Task statement:
Your answer should hold every line of the records below that contains the string "aplicação".

Provided information:
------------------------------------------------------------
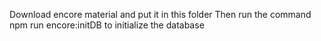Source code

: Download encore material and put it in this folder
Then run the command npm run encore:initDB to initialize the database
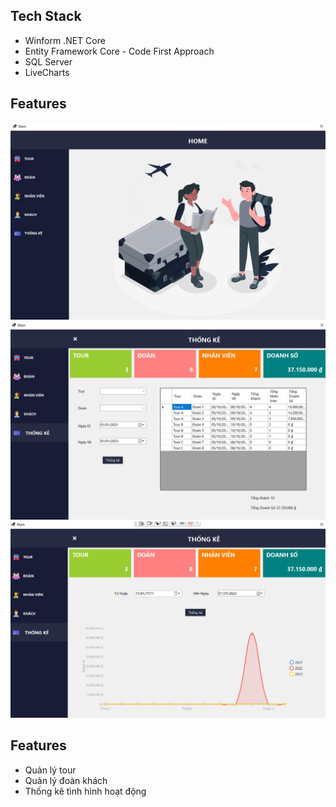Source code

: 
## Tech Stack

- Winform .NET Core
- Entity Framework Core - Code First Approach
- SQL Server
- LiveCharts


## Features

![](https://raw.githubusercontent.com/nhipham9420/TourManagement/master/image/home.png)
![](https://raw.githubusercontent.com/nhipham9420/TourManagement/master/image/tk.png)
![](https://raw.githubusercontent.com/nhipham9420/TourManagement/master/image/tk_chart.png)


## Features

- Quản lý tour
- Quản lý đoàn khách
- Thống kê tình hình hoạt động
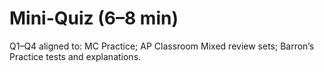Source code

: # Mini-Quiz (6–8 min)

Q1–Q4 aligned to: MC Practice; AP Classroom Mixed review sets; Barron’s Practice tests and explanations.
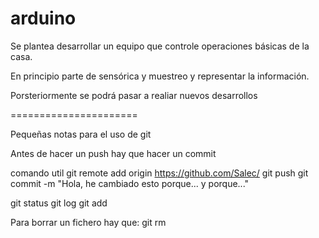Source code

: arduino
=======
Se plantea desarrollar un equipo que controle operaciones básicas de la casa.

En principio parte de sensórica y muestreo y representar la información.

Porsteriormente se podrá pasar a realiar nuevos desarrollos


======================

Pequeñas notas para el uso de git

Antes de hacer un push hay que hacer un commit

comando util
git remote add origin https://github.com/Salec/
git push
git commit -m "Hola, he cambiado esto porque... y porque..."

git status
git log
git add


Para borrar un fichero hay que:
git rm <file>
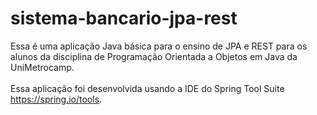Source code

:# sistema-bancario-jpa-rest
Essa é uma aplicação Java básica para o ensino de JPA e REST para os alunos da disciplina de Programação Orientada a Objetos em Java da UniMetrocamp.\
\
Essa aplicação foi desenvolvida usando a IDE do Spring Tool Suite https://spring.io/tools.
------------------------------------------------------------
Task output:
Essa é uma aplicação Java básica para o ensino de JPA e REST para os alunos da disciplina de Programação Orientada a Objetos em Java da UniMetrocamp.\
Essa aplicação foi desenvolvida usando a IDE do Spring Tool Suite https://spring.io/tools.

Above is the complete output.